Kemp’s own experience of medical neglect and racism as a teenager inspired her to become a doula, found Doula 4 a Queen, and eventually co-founded the center. Doulas provide emotional support, childbirth and advocacy education, physical support during birth, and postpartum care such as breastfeeding or mental health guidance.
Kemp has witnessed the drastic disparities between the treatment of Black moms and white moms for the past eight years.
“My Black clients are seen as just combative or difficult,” Kemp said. “Whereas my white client was viewed as somebody who just knew her body.”
As a community-based center that employs community-based doulas, Sankofa tailors services to the specific needs of Syracuse’s underserved community.
During the Sankofa Community Give Back, the center provided 85 families with diapers, wipes, car seats, clothes, breast pumps, feminine hygiene products and fresh food, according to the 2021 annual report.
But the team does more than just support mothers and families.
“We not only care for our community, but we also care for each other,” said Kemp, speaking of her connection with the other Sankofa doulas like Leeandra Torrance and Taylor John.

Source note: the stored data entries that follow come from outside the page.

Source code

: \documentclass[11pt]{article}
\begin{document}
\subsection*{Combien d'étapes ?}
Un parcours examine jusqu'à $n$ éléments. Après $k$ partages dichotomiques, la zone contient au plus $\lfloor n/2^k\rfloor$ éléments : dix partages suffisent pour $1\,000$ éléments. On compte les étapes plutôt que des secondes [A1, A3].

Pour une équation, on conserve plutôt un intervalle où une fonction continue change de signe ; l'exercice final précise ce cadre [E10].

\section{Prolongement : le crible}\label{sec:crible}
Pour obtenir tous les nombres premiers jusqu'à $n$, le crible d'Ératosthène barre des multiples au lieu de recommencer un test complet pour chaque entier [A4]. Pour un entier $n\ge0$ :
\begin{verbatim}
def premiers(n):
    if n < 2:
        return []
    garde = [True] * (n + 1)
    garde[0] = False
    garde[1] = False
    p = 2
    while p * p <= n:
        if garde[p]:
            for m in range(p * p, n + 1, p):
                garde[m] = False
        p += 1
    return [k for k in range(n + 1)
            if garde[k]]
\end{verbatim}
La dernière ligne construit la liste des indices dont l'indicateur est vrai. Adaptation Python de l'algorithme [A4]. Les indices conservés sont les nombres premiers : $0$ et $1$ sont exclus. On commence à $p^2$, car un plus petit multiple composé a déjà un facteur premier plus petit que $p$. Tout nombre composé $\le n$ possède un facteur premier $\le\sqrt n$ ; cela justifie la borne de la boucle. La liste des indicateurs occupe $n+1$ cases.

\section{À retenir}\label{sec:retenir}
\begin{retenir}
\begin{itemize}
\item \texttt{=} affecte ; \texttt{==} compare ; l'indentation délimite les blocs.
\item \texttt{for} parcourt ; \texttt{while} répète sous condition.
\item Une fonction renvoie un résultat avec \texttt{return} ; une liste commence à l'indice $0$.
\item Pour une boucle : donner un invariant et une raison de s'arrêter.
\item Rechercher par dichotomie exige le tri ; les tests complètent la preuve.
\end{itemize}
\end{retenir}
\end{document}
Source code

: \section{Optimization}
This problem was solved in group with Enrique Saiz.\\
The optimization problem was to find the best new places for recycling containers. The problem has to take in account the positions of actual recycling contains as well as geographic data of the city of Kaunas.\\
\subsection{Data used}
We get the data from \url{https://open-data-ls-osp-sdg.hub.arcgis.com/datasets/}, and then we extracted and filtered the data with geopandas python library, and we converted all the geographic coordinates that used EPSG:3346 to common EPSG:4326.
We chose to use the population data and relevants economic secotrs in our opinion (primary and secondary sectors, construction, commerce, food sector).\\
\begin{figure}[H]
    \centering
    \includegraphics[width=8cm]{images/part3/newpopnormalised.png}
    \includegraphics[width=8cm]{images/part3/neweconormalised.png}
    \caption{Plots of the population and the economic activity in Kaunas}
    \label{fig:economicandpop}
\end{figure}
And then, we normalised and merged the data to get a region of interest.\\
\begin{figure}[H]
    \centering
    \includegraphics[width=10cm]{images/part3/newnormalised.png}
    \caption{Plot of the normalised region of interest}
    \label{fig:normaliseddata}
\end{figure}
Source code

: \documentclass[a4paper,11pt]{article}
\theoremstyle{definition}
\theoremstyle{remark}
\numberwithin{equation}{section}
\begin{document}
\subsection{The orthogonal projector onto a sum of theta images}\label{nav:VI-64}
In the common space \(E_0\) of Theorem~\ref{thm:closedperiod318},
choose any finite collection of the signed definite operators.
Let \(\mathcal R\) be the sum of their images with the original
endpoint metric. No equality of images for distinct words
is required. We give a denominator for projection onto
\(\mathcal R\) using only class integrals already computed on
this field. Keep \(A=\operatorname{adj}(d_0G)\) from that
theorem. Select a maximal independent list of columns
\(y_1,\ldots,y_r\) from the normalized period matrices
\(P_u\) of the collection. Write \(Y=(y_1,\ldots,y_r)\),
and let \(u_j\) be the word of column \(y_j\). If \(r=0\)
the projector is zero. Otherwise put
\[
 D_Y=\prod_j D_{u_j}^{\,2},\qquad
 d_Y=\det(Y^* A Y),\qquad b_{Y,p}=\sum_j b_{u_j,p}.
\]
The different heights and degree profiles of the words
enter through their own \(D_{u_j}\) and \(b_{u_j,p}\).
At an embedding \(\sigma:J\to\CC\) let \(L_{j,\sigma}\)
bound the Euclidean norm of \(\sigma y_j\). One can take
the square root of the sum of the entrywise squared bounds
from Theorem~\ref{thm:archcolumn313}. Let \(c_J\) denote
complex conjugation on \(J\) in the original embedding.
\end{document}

Torrance, a Sankofa community-based doula and mother, admitted that she goes to Kemp for everything and sees her as a mentor.
“I’ll ask her how should I say this email or what do I do with this meeting because she has been doing this for years,” Torrance said. “She knows it like the back of her hand.”
Torrance also revealed that she wished she had a doula when she was pregnant.
“Being a first-time mom, you don’t know a lot,” she said. “I didn’t have a bad pregnancy, but to have that extra support and to get the information about my rights makes me wish I had one.”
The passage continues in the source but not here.